**Given records:**
########
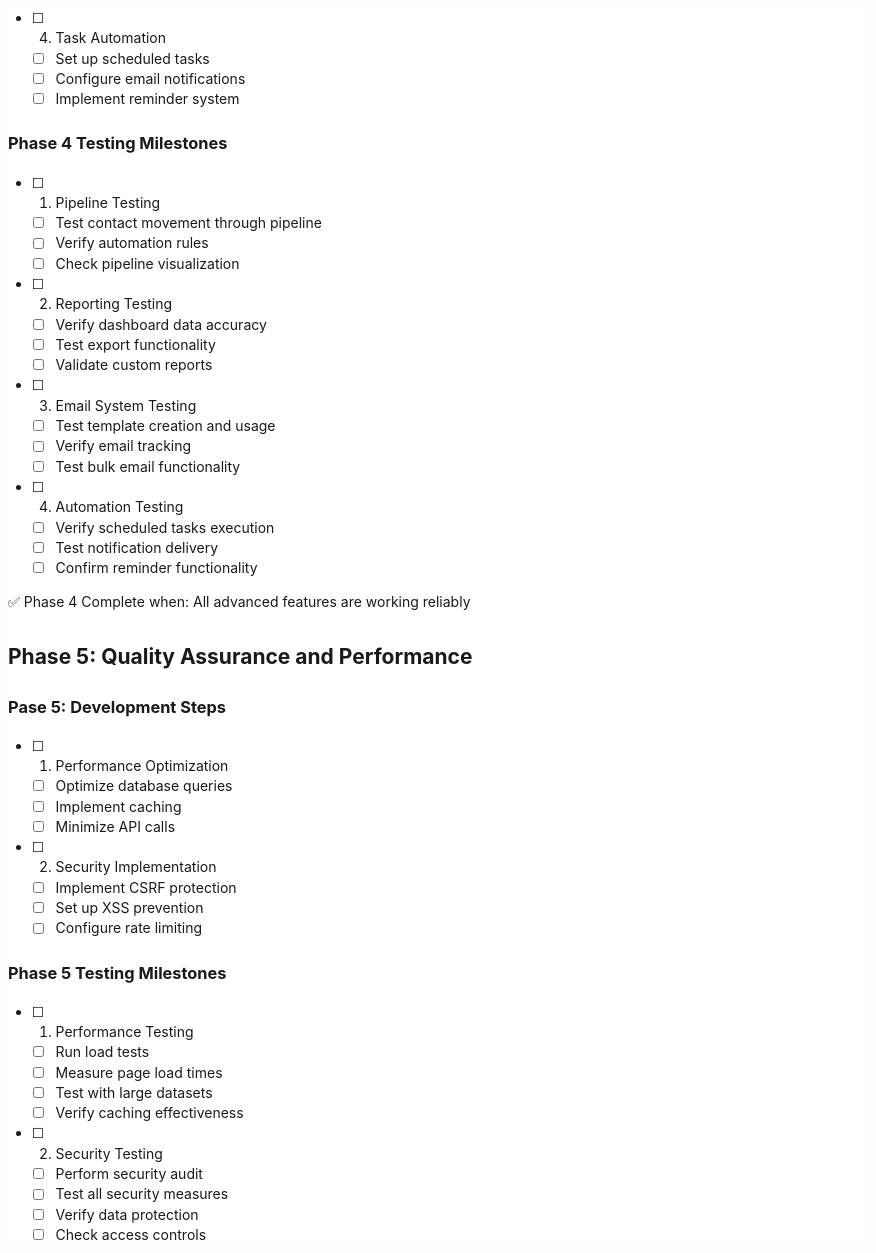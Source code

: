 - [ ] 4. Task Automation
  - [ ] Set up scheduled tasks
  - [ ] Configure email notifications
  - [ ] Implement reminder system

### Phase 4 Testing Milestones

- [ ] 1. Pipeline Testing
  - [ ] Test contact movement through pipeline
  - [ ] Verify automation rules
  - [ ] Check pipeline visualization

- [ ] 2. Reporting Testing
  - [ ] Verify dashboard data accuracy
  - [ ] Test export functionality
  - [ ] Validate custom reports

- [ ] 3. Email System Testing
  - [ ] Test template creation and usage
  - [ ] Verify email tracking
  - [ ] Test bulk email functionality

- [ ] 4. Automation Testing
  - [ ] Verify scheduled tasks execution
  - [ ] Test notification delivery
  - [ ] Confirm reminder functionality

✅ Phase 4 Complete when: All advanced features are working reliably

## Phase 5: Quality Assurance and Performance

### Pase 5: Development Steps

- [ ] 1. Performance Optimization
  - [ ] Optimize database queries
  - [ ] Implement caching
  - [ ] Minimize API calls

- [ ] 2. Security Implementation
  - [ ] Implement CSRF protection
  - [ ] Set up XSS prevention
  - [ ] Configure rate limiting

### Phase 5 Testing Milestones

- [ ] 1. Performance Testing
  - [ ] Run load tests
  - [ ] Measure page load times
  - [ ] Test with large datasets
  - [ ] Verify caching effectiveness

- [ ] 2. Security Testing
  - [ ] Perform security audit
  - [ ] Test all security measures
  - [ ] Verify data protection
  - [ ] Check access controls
########
**Exercise goal:** Output the lines of the records above exactly as they appear, from the line containing "- [ ] Validate custom reports" through the line containing "- [ ] Confirm reminder functionality".

**Exercise response:**
  - [ ] Validate custom reports

- [ ] 3. Email System Testing
  - [ ] Test template creation and usage
  - [ ] Verify email tracking
  - [ ] Test bulk email functionality

- [ ] 4. Automation Testing
  - [ ] Verify scheduled tasks execution
  - [ ] Test notification delivery
  - [ ] Confirm reminder functionality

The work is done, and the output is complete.